FlipKey
- Type: Subsidiary
- Industry: Online vacation rental marketplace
- Founded: 2007
- Headquarters: Boston, Massachusetts; United States;
- Area served: Worldwide
- Products: Vacation rentals, travel ratings
- Services: Vacation rental listings, traveler reviews
- Parent: Tripadvisor
- Website: www.flipkey.com

= FlipKey =

Online vacation rental marketplace

FlipKey was an online vacation rental marketplace and a subsidiary of TripAdvisor. The platform was shut down in November 2024, resulting in the cancellation of all existing reservations. In 2016 the company listed more than 300,000 properties in 179 countries. Its headquarters is in Boston, Massachusetts, United States.

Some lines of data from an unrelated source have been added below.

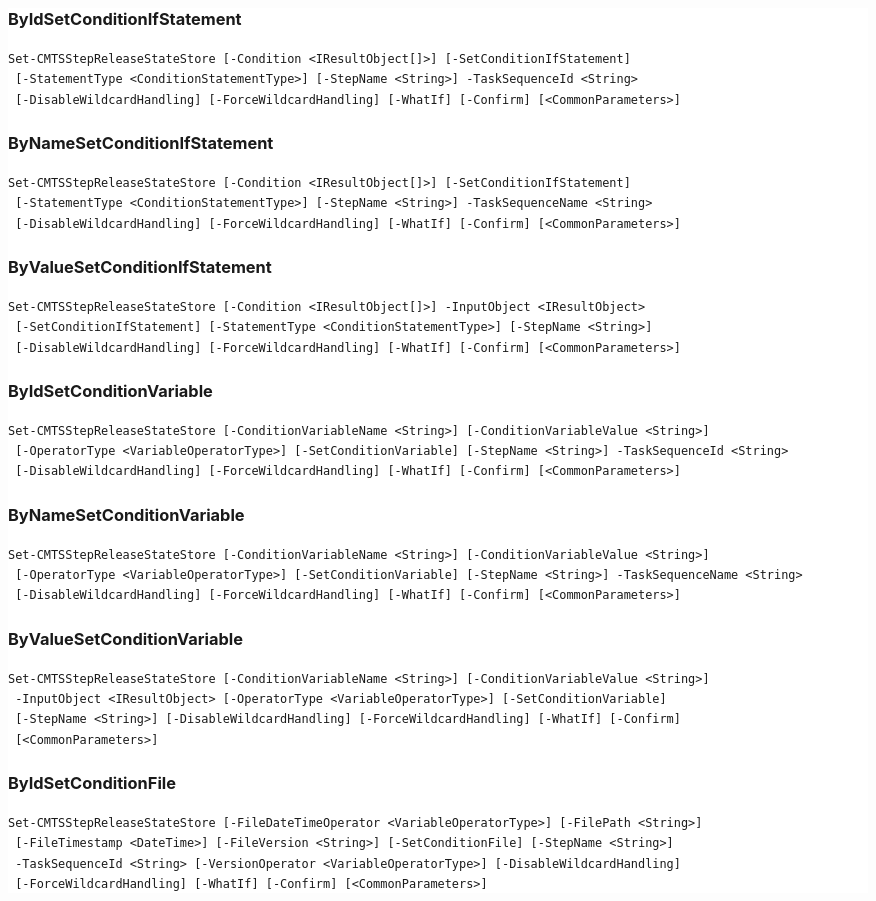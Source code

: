 ### ByIdSetConditionIfStatement
```
Set-CMTSStepReleaseStateStore [-Condition <IResultObject[]>] [-SetConditionIfStatement]
 [-StatementType <ConditionStatementType>] [-StepName <String>] -TaskSequenceId <String>
 [-DisableWildcardHandling] [-ForceWildcardHandling] [-WhatIf] [-Confirm] [<CommonParameters>]
```

### ByNameSetConditionIfStatement
```
Set-CMTSStepReleaseStateStore [-Condition <IResultObject[]>] [-SetConditionIfStatement]
 [-StatementType <ConditionStatementType>] [-StepName <String>] -TaskSequenceName <String>
 [-DisableWildcardHandling] [-ForceWildcardHandling] [-WhatIf] [-Confirm] [<CommonParameters>]
```

### ByValueSetConditionIfStatement
```
Set-CMTSStepReleaseStateStore [-Condition <IResultObject[]>] -InputObject <IResultObject>
 [-SetConditionIfStatement] [-StatementType <ConditionStatementType>] [-StepName <String>]
 [-DisableWildcardHandling] [-ForceWildcardHandling] [-WhatIf] [-Confirm] [<CommonParameters>]
```

### ByIdSetConditionVariable
```
Set-CMTSStepReleaseStateStore [-ConditionVariableName <String>] [-ConditionVariableValue <String>]
 [-OperatorType <VariableOperatorType>] [-SetConditionVariable] [-StepName <String>] -TaskSequenceId <String>
 [-DisableWildcardHandling] [-ForceWildcardHandling] [-WhatIf] [-Confirm] [<CommonParameters>]
```

### ByNameSetConditionVariable
```
Set-CMTSStepReleaseStateStore [-ConditionVariableName <String>] [-ConditionVariableValue <String>]
 [-OperatorType <VariableOperatorType>] [-SetConditionVariable] [-StepName <String>] -TaskSequenceName <String>
 [-DisableWildcardHandling] [-ForceWildcardHandling] [-WhatIf] [-Confirm] [<CommonParameters>]
```

### ByValueSetConditionVariable
```
Set-CMTSStepReleaseStateStore [-ConditionVariableName <String>] [-ConditionVariableValue <String>]
 -InputObject <IResultObject> [-OperatorType <VariableOperatorType>] [-SetConditionVariable]
 [-StepName <String>] [-DisableWildcardHandling] [-ForceWildcardHandling] [-WhatIf] [-Confirm]
 [<CommonParameters>]
```

### ByIdSetConditionFile
```
Set-CMTSStepReleaseStateStore [-FileDateTimeOperator <VariableOperatorType>] [-FilePath <String>]
 [-FileTimestamp <DateTime>] [-FileVersion <String>] [-SetConditionFile] [-StepName <String>]
 -TaskSequenceId <String> [-VersionOperator <VariableOperatorType>] [-DisableWildcardHandling]
 [-ForceWildcardHandling] [-WhatIf] [-Confirm] [<CommonParameters>]
```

Although rental owners were verified by the company's staff before being added to the FlipKey website, the site relied heavily on traveler reviews of rental properties. FlipKey also published ratings for travel-related items such as food blogs and in the United States it provided ratings of national historic sites.

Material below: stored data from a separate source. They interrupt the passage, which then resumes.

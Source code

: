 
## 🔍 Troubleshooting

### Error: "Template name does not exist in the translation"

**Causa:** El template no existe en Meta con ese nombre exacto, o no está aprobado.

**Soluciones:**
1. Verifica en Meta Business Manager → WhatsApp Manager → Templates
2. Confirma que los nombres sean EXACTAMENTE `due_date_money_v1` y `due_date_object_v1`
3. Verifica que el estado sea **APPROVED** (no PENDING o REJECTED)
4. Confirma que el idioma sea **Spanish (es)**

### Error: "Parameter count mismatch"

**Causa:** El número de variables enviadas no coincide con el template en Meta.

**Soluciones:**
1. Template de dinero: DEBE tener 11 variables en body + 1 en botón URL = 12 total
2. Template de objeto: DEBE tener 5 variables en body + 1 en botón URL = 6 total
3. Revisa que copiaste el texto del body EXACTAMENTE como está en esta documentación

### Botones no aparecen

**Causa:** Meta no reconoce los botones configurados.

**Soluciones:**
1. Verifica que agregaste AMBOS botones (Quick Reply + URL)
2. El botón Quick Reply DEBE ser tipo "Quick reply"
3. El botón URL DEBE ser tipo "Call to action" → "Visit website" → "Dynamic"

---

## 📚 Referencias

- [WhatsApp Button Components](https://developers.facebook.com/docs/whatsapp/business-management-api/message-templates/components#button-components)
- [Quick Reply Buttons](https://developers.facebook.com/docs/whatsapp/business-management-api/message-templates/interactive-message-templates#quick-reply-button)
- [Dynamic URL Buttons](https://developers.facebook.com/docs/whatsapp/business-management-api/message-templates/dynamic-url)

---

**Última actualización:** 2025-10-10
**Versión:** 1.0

Citing complaints that FlipKey would not guarantee functional amenities in its rental sites, in 2016 Better Business Bureau gave the company an F rating.

==History==
FlipKey was founded in 2007 as a house-swapping and vacation rental listing website. The company was acquired by travel website, TripAdvisor, in 2008. That year FlipKey was included in Travel and Leisure's list of top travel websites.

At first Flipkey sold subscriptions to homeowners, operating from offices on Lincoln Street in Boston. After 2013, FlipKey changed its sales model, giving property owners the option of paying a percentage commission for each property rented.

In 2014, FlipKey moved its offices to Causeway Street in Boston, which was also expected to house another Tripadvisor subsidiary, Smarter Travel. That year Flipkey created a virtual tour of Boston for its website, to promote its property listings there.

In 2015, FlipKey updated its technology platform, resulting in complaints from some large property managers that they were being overcharged. In 2017, the city of Coral Gables, Florida, sued FlipKey, claiming that the company had ignored city statutes prohibiting commercial activity in residential areas.

In September 2024, TripAdvisor announced that FlipKey would be shutting down on November 1, 2024, noting that any reservation after that date would be cancelled and refunded. The company said the decision was part of a broader restructuring strategy.